Contratti a termine durante il coronavirus
Con una norma di interpretazione autentica, meglio una riscrittura dell’art. 19-bis, il Legislatore ha inteso preservare dal rischio della disoccupazione quei lavoratori a termine o in somministrazione che, messi in integrazione salariale dal proprio datore a seguito della crisi dovuta al coronavirus, al termine del contratto sono stati licenziati in quanto lo stesso non è stato prorogato o rinnovato, essendo da “interpretazione autentica” vale anche per il passato.

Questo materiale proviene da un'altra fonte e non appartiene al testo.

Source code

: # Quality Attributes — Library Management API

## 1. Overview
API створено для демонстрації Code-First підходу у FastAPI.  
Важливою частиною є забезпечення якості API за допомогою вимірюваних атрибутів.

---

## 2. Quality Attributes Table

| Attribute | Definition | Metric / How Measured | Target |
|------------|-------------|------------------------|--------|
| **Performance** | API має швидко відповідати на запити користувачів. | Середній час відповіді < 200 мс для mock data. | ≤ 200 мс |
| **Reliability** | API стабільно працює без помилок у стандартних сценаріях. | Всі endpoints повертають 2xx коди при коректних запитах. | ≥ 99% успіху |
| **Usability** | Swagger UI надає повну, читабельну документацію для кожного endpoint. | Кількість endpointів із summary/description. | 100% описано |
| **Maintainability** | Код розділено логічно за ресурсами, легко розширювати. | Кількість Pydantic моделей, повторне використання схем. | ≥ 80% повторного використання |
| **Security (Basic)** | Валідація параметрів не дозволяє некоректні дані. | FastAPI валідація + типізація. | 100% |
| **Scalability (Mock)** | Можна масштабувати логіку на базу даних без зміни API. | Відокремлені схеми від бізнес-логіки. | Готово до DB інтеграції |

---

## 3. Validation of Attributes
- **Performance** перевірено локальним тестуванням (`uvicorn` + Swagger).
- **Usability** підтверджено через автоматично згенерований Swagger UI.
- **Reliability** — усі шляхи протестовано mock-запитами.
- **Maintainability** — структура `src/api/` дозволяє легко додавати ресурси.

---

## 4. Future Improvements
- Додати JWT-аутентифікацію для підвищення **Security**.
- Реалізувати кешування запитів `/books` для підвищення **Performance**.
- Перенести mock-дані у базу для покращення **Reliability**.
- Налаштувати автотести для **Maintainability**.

La disposizione che di per se stessa ha un significato “difensivo”, intende assicurare un trattamento integrativo anche a chi, alla data del 23 febbraio 2020, in forza presso un datore di lavoro, era titolare di un contratto in scadenza: essa si inquadra in un disegno complessivo ove, in tempi di crisi epidemiologica, si è voluta assicurare una tutela generale che si evidenzia anche nella sospensione, per sessanta giorni, di ogni licenziamento per giustificato motivo oggettivo e nello “stop” temporaneo alle procedure collettive di riduzione di personale.
La presente dissertazione è agganciata, unicamente, all’emergenza COVID-19: quindi, al termine della stessa, tutto tornerà come prima.
Di conseguenza, essa trova applicazione, unicamente, in caso di utilizzo degli ammortizzatori sociali per tale specifica causale dei quali parlano, diffusamente, sia il D.L. n. 18/2020 che la circolare INPS n. 47, che la circolare n. 8 del Ministero del Lavoro (CIGO; FIS, Fondi bilaterali alternativi, CISOA, Cassa in deroga), la cui durata è limitata al periodo 23 febbraio – 31 agosto per un massimo di 9 settimane.